David Rodebaugh
New York, d. 12.August.2015, killed in
traffic on the way home from work on July 23, 2015.

New York City bike messenger Dave Rodebaugh passed away on August
12, 2015 after a bike crash on July 23, 2015. Dave was a member of
the Lock Foot Posi and he won the 2014 Red Bull Mini Drome race.
Dave's family donated his organs for transplant and his face was
transplanted on to Patrick Hardison, a firefighter from Mississippi.
"Another fallen brother lockfoot famila
checkin out today. So many good rides and rad times. If you ever met
this man, you would remember because he always been keepin it 100.
Ride in paradise Dave, dumpin a
keg out for yah today." - Lock
Foot Posi
"We just received some heartbreaking news that Ohio-native and New
York local David Rodebaugh has passed due to complications from a
head injury. Dave was known throughout the Columbus and NYC circles
as a blatant shredder with a lack of fear and an appetite for speed.
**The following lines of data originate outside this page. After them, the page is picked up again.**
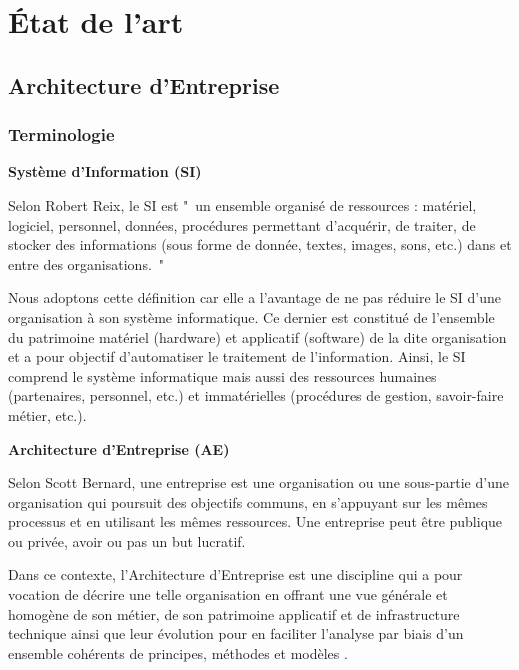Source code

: \chapter{État de l'art}
\label{chap:Etat de l'art}

\section{Architecture d'Entreprise}

\subsection{Terminologie}

\textbf{Système d'Information (SI)}

Selon Robert Reix, le SI est "~un ensemble organisé de ressources : matériel, 
logiciel, personnel, données, procédures permettant d'acquérir, de traiter, de 
stocker des informations (sous forme de donnée, textes, images, sons, etc.) dans 
et entre des organisations.~"

Nous adoptons cette définition car elle a l'avantage de ne pas réduire le SI 
d'une organisation à son système informatique. Ce dernier est constitué de 
l'ensemble du patrimoine matériel (hardware) et applicatif (software) de la dite 
organisation et a pour objectif d'automatiser le traitement de l'information. 
Ainsi, le SI comprend le système informatique mais aussi des ressources humaines 
(partenaires, personnel, etc.) et immatérielles (procédures de gestion, 
savoir-faire métier, etc.).

\textbf{Architecture d'Entreprise  (AE)}

Selon Scott Bernard, une entreprise est une organisation ou une sous-partie d'une organisation qui poursuit des objectifs communs, en s'appuyant sur les mêmes processus et en utilisant les mêmes ressources. Une entreprise peut être publique ou privée, avoir ou pas un but lucratif. 

Dans ce contexte, l'Architecture d'Entreprise est une discipline qui a pour vocation de décrire une telle organisation en offrant une vue générale et homogène de son métier, de son patrimoine applicatif et de infrastructure technique ainsi que leur évolution pour en faciliter l'analyse par biais d'un ensemble cohérents de principes, méthodes et modèles \cite{lankhorst2009enterprise}.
Not only will he be missed in the BMX scene but also in the track
bike world, most notably for winning Red Bull’s Minidrome event in
Brooklyn last year. If there’s one thing that Dave taught us, it’s
to live fast and pedal faster. Rest easy brother." - ScottMarceau,
The Come Up
New York Magazine wrote an extensive piece
on Dave Rodebaugh's face transplant to Patrick Hardison
How One Man's Face Became Another Man's Face
For the moment, the face belongs to no one. It floats in a bowl of
icy, hemodynamic preserving solution, paused midway on its journey
from one operating room to another, from a 26-year-old Brooklyn bike
mechanic who’d been declared brain-dead 48 hours earlier to a
41-year-old Mississippi fireman whose face had burned off in a blaze
14 years ago. The mechanic’s face, though nearly flat, still bears a
few reminders of its former owner: a stubble of dark-blond hair,
pierced ears, a hook-shaped scar at the spot where surgeons had
entered his skull trying to save his life. A surgeon reaches his
gloved hands into the blood-tinged liquid and kneads the face,
draining the last of the mechanic’s blood. Then he lifts the face up
to a camera, showing off his handiwork. As he raises it, it seems to
inflate and take the shape of a face again, one that no longer
resembles the cyclist. The forehead is shorter, the cheeks puffier.
The lips have fallen into a crescent, as if smiling. The face looks
like it will when, an hour later, it is fitted over the raw skull of
the fireman waiting in the next room.